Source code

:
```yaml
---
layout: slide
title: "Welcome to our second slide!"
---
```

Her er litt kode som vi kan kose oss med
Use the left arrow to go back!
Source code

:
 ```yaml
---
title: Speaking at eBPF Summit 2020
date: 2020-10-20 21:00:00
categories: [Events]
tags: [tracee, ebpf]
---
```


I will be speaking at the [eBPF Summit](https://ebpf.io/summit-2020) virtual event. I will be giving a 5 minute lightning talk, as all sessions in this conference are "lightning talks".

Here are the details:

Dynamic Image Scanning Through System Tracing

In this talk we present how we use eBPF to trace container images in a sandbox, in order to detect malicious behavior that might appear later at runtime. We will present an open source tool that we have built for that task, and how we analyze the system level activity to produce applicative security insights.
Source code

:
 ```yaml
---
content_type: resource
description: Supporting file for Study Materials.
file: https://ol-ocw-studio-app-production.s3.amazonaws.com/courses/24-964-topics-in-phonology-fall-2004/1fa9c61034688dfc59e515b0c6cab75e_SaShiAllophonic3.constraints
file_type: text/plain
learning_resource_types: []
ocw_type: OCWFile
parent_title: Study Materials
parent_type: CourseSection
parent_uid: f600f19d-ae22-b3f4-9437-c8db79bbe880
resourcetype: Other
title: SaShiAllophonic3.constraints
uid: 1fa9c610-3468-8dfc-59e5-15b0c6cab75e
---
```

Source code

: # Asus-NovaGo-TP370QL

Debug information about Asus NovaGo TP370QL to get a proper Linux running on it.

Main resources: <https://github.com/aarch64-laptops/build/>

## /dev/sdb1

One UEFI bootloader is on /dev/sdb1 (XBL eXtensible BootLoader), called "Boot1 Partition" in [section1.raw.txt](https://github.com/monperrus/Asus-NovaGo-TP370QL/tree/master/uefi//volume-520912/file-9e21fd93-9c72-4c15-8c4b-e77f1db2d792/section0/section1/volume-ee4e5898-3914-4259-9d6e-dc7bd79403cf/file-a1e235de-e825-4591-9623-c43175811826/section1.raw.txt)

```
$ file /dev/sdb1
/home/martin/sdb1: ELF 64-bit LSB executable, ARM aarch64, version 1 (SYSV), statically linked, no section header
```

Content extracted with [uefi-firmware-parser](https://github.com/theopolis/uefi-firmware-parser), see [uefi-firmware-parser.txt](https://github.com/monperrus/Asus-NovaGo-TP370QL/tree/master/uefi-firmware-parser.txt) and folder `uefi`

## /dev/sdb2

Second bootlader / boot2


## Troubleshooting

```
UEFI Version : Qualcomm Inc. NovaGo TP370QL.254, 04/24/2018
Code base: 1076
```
☆ ☆ ☆ ☆ ☆ ☆ ☆
### PROMPT
Scan the material above for lines holding "monperrus" and copy each of them.

### EXPECTED ANSWER
One UEFI bootloader is on /dev/sdb1 (XBL eXtensible BootLoader), called "Boot1 Partition" in [section1.raw.txt](https://github.com/monperrus/Asus-NovaGo-TP370QL/tree/master/uefi//volume-520912/file-9e21fd93-9c72-4c15-8c4b-e77f1db2d792/section0/section1/volume-ee4e5898-3914-4259-9d6e-dc7bd79403cf/file-a1e235de-e825-4591-9623-c43175811826/section1.raw.txt)
Content extracted with [uefi-firmware-parser](https://github.com/theopolis/uefi-firmware-parser), see [uefi-firmware-parser.txt](https://github.com/monperrus/Asus-NovaGo-TP370QL/tree/master/uefi-firmware-parser.txt) and folder `uefi`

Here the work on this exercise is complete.